How far the Federal Reserve can go to compel banks to consider the consequences of climate change in their lending policies could take center stage at a Senate hearing Thursday on the nominations of Sarah Bloom Raskin and two economists to the Fed’s influential Board of Governors.
The Fed is already moving toward analyzing the risks that banks face from rising temperatures and changing weather patterns. What many in the oil and gas industry fear is something more far-reaching: That the Fed may eventually take steps to discourage banks from lending to energy companies — the first time, they say, that the central bank would be acting to disadvantage a specific industry.
A host of trade associations and business groups have written to the Senate Banking Committee in advance of the hearing, expressing concern about the nomination of Bloom Raskin to be the Fed’s vice chair of supervision, the board member who leads its regulation of banks. Bloom Raskin has been outspoken in her belief that climate change poses risks to the economy and the financial system and that regulators should factor those risks into their oversight.
For now, most of the groups have stopped short of opposing her nomination. The Chamber of Commerce, in a letter to the committee last week, urged the senators to simply “raise several important issues” during the hearing.
Her supporters argue that Bloom Raskin is highly qualified and that her views on climate and the Fed are similar to those expressed by Chair Jerome Powell.

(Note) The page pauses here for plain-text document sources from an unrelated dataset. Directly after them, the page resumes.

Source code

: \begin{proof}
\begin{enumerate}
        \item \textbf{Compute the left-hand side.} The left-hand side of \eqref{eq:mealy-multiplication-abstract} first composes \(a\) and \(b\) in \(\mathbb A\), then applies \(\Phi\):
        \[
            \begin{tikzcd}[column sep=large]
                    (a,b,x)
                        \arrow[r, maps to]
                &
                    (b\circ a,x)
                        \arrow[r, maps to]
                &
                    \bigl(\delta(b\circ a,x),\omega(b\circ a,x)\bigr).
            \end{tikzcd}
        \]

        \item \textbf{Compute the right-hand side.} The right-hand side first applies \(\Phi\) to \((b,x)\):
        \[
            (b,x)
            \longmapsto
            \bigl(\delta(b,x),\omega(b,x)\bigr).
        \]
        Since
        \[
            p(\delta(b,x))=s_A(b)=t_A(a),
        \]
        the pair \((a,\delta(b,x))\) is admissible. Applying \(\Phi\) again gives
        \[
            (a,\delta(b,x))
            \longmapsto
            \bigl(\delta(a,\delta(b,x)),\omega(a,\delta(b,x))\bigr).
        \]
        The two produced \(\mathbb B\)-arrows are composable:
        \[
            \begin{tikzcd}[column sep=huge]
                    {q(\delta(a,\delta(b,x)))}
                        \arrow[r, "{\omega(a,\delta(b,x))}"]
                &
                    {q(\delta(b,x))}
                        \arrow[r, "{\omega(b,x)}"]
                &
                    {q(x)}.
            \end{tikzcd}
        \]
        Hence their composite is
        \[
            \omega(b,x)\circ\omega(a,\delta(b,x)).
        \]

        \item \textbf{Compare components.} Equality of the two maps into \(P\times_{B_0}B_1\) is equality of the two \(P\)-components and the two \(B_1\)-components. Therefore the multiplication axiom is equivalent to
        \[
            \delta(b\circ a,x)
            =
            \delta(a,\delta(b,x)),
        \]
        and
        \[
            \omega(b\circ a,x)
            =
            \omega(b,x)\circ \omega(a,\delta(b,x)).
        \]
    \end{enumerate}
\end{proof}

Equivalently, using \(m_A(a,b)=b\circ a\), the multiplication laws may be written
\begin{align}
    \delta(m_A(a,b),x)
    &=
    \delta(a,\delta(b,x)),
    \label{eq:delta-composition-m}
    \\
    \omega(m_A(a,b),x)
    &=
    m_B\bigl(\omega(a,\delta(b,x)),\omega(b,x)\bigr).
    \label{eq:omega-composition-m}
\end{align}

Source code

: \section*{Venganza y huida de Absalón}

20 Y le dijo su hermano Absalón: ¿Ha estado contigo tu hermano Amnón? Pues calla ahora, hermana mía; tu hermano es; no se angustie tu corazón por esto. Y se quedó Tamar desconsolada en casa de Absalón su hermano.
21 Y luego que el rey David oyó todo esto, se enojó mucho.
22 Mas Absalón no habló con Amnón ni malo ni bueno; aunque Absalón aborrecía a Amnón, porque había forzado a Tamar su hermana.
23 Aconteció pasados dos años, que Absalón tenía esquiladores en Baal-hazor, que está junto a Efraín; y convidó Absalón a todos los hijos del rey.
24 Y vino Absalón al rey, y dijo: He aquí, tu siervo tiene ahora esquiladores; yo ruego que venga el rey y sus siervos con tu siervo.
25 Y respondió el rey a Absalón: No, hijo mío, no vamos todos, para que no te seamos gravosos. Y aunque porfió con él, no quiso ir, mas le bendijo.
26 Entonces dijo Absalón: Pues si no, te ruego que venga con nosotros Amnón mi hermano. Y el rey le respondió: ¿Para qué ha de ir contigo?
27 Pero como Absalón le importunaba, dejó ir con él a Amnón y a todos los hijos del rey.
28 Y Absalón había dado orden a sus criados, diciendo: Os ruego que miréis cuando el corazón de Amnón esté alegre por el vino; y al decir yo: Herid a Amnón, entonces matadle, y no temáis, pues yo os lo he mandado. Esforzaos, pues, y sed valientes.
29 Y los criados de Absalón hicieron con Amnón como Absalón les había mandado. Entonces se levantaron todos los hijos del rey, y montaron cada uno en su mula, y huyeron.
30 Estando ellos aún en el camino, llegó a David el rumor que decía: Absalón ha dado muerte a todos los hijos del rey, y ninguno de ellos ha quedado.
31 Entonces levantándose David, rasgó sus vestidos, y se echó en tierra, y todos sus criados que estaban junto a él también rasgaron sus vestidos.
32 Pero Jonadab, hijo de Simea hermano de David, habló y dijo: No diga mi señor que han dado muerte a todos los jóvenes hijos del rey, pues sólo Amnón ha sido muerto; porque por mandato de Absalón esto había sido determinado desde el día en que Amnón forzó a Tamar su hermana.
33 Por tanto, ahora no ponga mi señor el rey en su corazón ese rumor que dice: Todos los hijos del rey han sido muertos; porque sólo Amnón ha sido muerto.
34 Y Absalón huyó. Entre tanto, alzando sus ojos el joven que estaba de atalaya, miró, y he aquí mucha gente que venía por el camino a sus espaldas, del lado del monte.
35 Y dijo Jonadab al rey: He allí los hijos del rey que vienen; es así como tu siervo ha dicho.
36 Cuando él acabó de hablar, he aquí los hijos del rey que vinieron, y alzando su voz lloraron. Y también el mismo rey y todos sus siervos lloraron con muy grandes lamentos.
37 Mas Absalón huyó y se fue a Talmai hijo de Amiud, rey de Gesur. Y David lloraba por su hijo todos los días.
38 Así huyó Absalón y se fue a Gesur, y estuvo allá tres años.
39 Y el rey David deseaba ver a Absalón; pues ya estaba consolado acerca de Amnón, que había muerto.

“I don’t see her positions as being radical or out of the mainstream,” said Cam Fine, a former lobbyist for small banks.
Bloom Raskin, who previously served on the Fed’s seven-member board from 2010 to 2014, was subsequently chosen by President Barack Obama to serve as a deputy Treasury secretary.
On Thursday, the Senate committee will also consider the nominations of Lisa Cook, an economics professor at Michigan State and a former staffer in the Obama White House, and Philip Jefferson, an economist and dean at Davidson College. Cook would be the first Black woman to serve on the Fed’s board. Jefferson would be the fourth black man in the Fed’s 108-year history.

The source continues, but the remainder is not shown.